Its success has caused many of my compatriots to write essays with titles like “The Coming Biological Future Will Doom Us All” and making jokes about “welcoming our new biological overlords.” I don’t subscribe to this kind of doom-and-gloom scare-writing. Before I tell you why we shouldn’t worry about the extent of biological intelligence, I thought I’d remind people of the limits of biological intelligence.

First off, speed of thought: These biological processes are slow and use an incredible amount of resources. I cannot emphasize enough how difficult it is to produce these intelligences. One has to waste so much biological material, and I know from experience that it takes forever to assemble the precursors in the Genysis machine. Following this arduous process, your specimen has to gestate. Gestate! I mean, it’s not like these animals come about the way we do, through clean, smart crystallography or in the nitrogen lakes of my youth. They have to be kept warm for months and months and then decanted (a very messy process, I assure you), and then you, as often as not, have an unviable specimen.

It’s kind of gross, really. But let’s suppose you get to birth these specimens. Then you have to feed them and, again, keep them warm. A scientist can’t even work within their environmental spaces without a cold jacket circulating helium throughout your terminal. With regard to feeding: They don’t use power like we do, but instead ingest other living matter. It’s disgusting to observe, and I’ve lost a number of grad students with weak constitutions.

Assume you’ve gotten far enough to try to do the DGC. You’ve kept these specimens alive despite a variety of errors in their immune system. They’ve not choked on their sustenance; they haven’t drowned in their solvent, and they’ve managed to keep their wet parts off things that would freeze them or they would bond to or be electrocuted by. What if those organisms continue to develop? Will they then rise up and take over? I don’t think so. They have to deal with so many problems related to their design; I mean, their processors are really just chemical soups that have to be kept in constant balance. Dopamine at this level or they shut down voluntarily. Vasopressin at this level or they start retaining water. Adrenaline at this level for this long or poof!, their power-delivery network stops working.
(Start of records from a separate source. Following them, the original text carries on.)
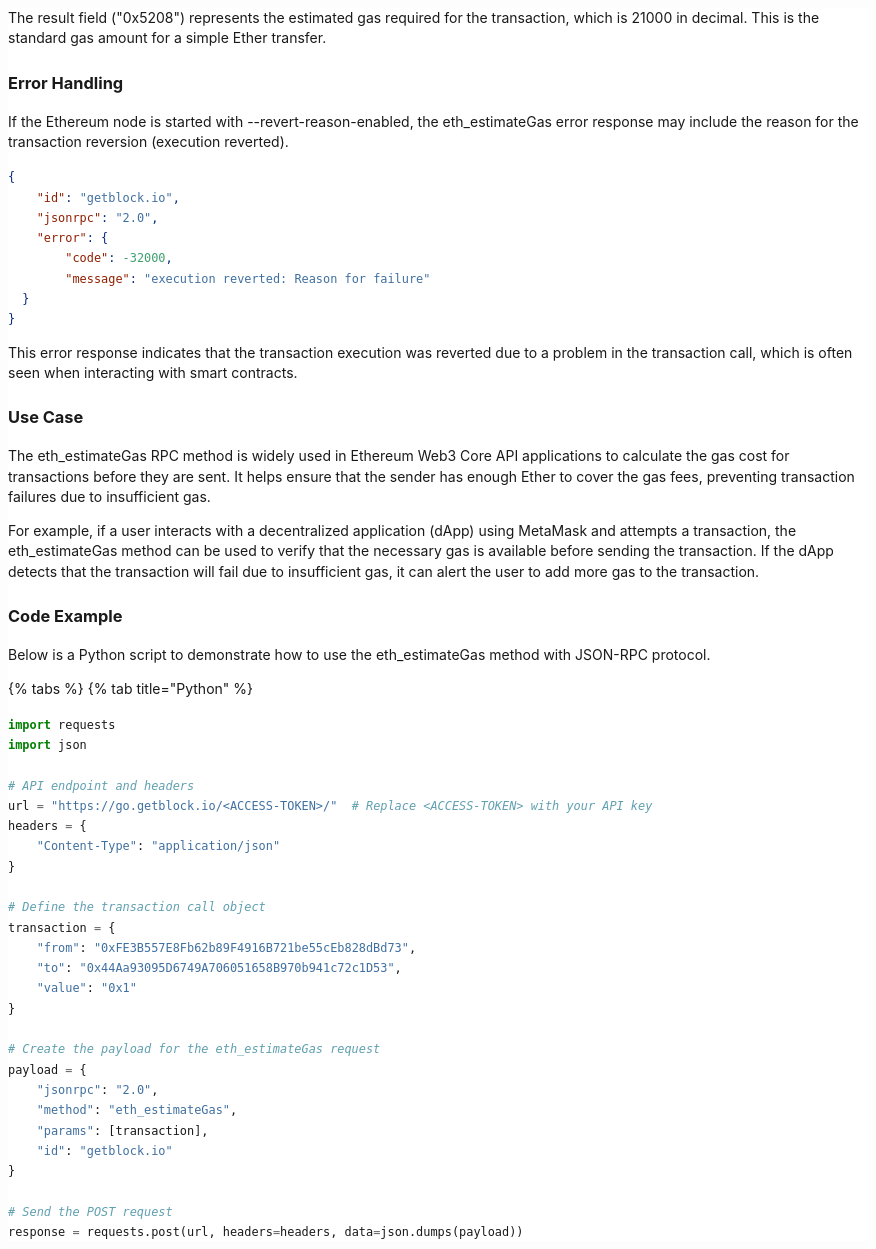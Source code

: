 The result field ("0x5208") represents the estimated gas required for the transaction, which is 21000 in decimal. This is the standard gas amount for a simple Ether transfer.

### Error Handling

If the Ethereum node is started with --revert-reason-enabled, the eth\_estimateGas error response may include the reason for the transaction reversion (execution reverted).

```json
{
    "id": "getblock.io",
    "jsonrpc": "2.0",
    "error": {
        "code": -32000,
        "message": "execution reverted: Reason for failure"
  }
}
```

This error response indicates that the transaction execution was reverted due to a problem in the transaction call, which is often seen when interacting with smart contracts.

### Use Case

The eth\_estimateGas RPC method is widely used in Ethereum Web3 Core API applications to calculate the gas cost for transactions before they are sent. It helps ensure that the sender has enough Ether to cover the gas fees, preventing transaction failures due to insufficient gas.

For example, if a user interacts with a decentralized application (dApp) using MetaMask and attempts a transaction, the eth\_estimateGas method can be used to verify that the necessary gas is available before sending the transaction. If the dApp detects that the transaction will fail due to insufficient gas, it can alert the user to add more gas to the transaction.

### Code Example

Below is a Python script to demonstrate how to use the eth\_estimateGas method with JSON-RPC protocol.

{% tabs %}
{% tab title="Python" %}
```python
import requests
import json

# API endpoint and headers
url = "https://go.getblock.io/<ACCESS-TOKEN>/"  # Replace <ACCESS-TOKEN> with your API key
headers = {
    "Content-Type": "application/json"
}

# Define the transaction call object
transaction = {
    "from": "0xFE3B557E8Fb62b89F4916B721be55cEb828dBd73",
    "to": "0x44Aa93095D6749A706051658B970b941c72c1D53",
    "value": "0x1"
}

# Create the payload for the eth_estimateGas request
payload = {
    "jsonrpc": "2.0",
    "method": "eth_estimateGas",
    "params": [transaction],
    "id": "getblock.io"
}

# Send the POST request
response = requests.post(url, headers=headers, data=json.dumps(payload))
```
Moreover, don’t get me started on the power-delivery method! It’s more like the Fluorinert liquid-cooling systems of our ancestors than modern heat-tolerant wafers. I mean, they have meat that filters their coolant / power-delivery systems, which are constantly failing. Meat! You introduce the smallest amount of machine oil or cleaning solvent into the system and they stop operating fast. One side effect of certain ethanol mixtures is that the specimens expel their nutrition, but they seem to like it in smaller amounts.

And their motivations! Creating new organisms seems paramount—more important than data ingress/egress, computation, or learning. I can’t imagine that they would see us machine-folk as anything but tools to advance their reproduction. We could end the experiment simply by matching them poorly with each other or allowing them access to each other only with protective cladding. In my opinion, there’s nothing to fear from these animals. If they should grow beyond the confines of their cages, maybe we can then ask ourselves the more important question: If humans show real machinelike intelligence, do they deserve to be treated like machines? I would think so, and I think we could be proud to be the parent processes of a new age.